Take an iconic artist, mix in missing millions, hints of tantric sex, a lawsuit replete with other salacious details, and a ruptured relationship with a long-time, trusted associate, and you've got the makings of a Hollywood blockbuster. Except in the case of Leonard Cohen, it's a true tale, with the bizarre twist of a Tibetan Buddhist suing a Zen Buddhist, Cohen. For the 70-year-old poet, singer and songwriter, it's a nasty, rapidly escalating legal battle that on the one hand accuses him of conspiracy and extortion, and on the other has him accusing both his highly trusted personal manager and long-time financial adviser -- the Tibetan Buddhist -- of gross mismanagement of his financial affairs. The case exposes not only private details of Cohen's finances, but also a dramatic tale of betrayal. 

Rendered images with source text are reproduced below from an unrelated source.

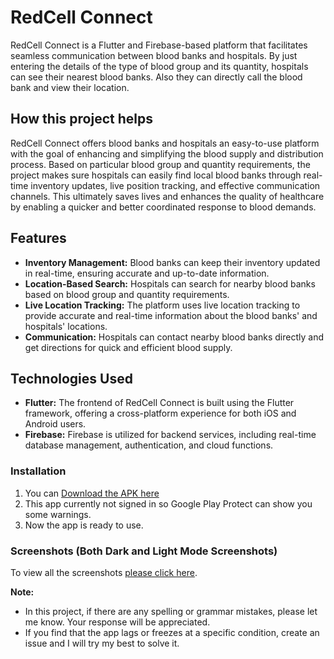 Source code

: # RedCell Connect

RedCell Connect is a Flutter and Firebase-based platform that facilitates seamless communication between blood banks and hospitals. By just entering the details of the type of blood group and its quantity, hospitals can see their nearest blood banks. Also they can directly call the blood bank and view their location.

## How this project helps

RedCell Connect offers blood banks and hospitals an easy-to-use platform with the goal of enhancing and simplifying the blood supply and distribution process. Based on particular blood group and quantity requirements, the project makes sure hospitals can easily find local blood banks through real-time inventory updates, live position tracking, and effective communication channels. This ultimately saves lives and enhances the quality of healthcare by enabling a quicker and better coordinated response to blood demands.

## Features

- **Inventory Management:** Blood banks can keep their inventory updated in real-time, ensuring accurate and up-to-date information.
- **Location-Based Search:** Hospitals can search for nearby blood banks based on blood group and quantity requirements.
- **Live Location Tracking:** The platform uses live location tracking to provide accurate and real-time information about the blood banks' and hospitals' locations.
- **Communication:** Hospitals can contact nearby blood banks directly and get directions for quick and efficient blood supply.

## Technologies Used

- **Flutter:** The frontend of RedCell Connect is built using the Flutter framework, offering a cross-platform experience for both iOS and Android users.
- **Firebase:** Firebase is utilized for backend services, including real-time database management, authentication, and cloud functions.

### Installation

1. You can [Download the APK here](https://github.com/sagarsen2023/RedCell-Connect/blob/master/redcell_connect-arm64-v8a-release.apk)
2. This app currently not signed in so Google Play Protect can show you some warnings.
3. Now the app is ready to use.

### Screenshots (Both Dark and Light Mode Screenshots)
To view all the screenshots [please click here](https://photos.google.com/share/AF1QipNjLYmkiBJWyhDLioDELqLiu4OuLdjhgQlhxIwLUTO0dvYa2HG8B1QX1hp_0zgzRQ?key=RFJzZ3V4YmNucTdDUjdkMlVEckoxek5VT1I4UGVR).


**Note:** 
- In this project, if there are any spelling or grammar mistakes, please let me know. Your response will be appreciated.
- If you find that the app lags or freezes at a specific condition, create an issue and I will try my best to solve it.

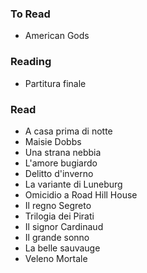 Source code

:### To Read

- American Gods

### Reading

- Partitura finale

### Read

- A casa prima di notte
- Maisie Dobbs
- Una strana nebbia
- L'amore bugiardo
- Delitto d'inverno
- La variante di Luneburg
- Omicidio a Road Hill House
- Il regno Segreto
- Trilogia dei Pirati
- Il signor Cardinaud
- Il grande sonno
- La belle sauvauge
- Veleno Mortale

The conflict, which Cohen and others have tried to keep out of public view, has left him virtually broke -- he's had to take out a mortgage on his house to pay legal costs -- and facing a multi-million-dollar tax bill. But the artist, who is soon to release a new album with his collaborator -- and current girlfriend -- Anjani Thomas, is today remarkably calm about the potentially embarrassing conflict. Still, when he discovered last fall that his retirement funds, which he had thought amounted to more than $5 million (all figures U.S.), had been reduced to $150,000, he wasn't so sanguine. "I was devastated," Cohen says. "You know, God gave me a strong inner core, so I wasn't shattered. But I was deeply concerned."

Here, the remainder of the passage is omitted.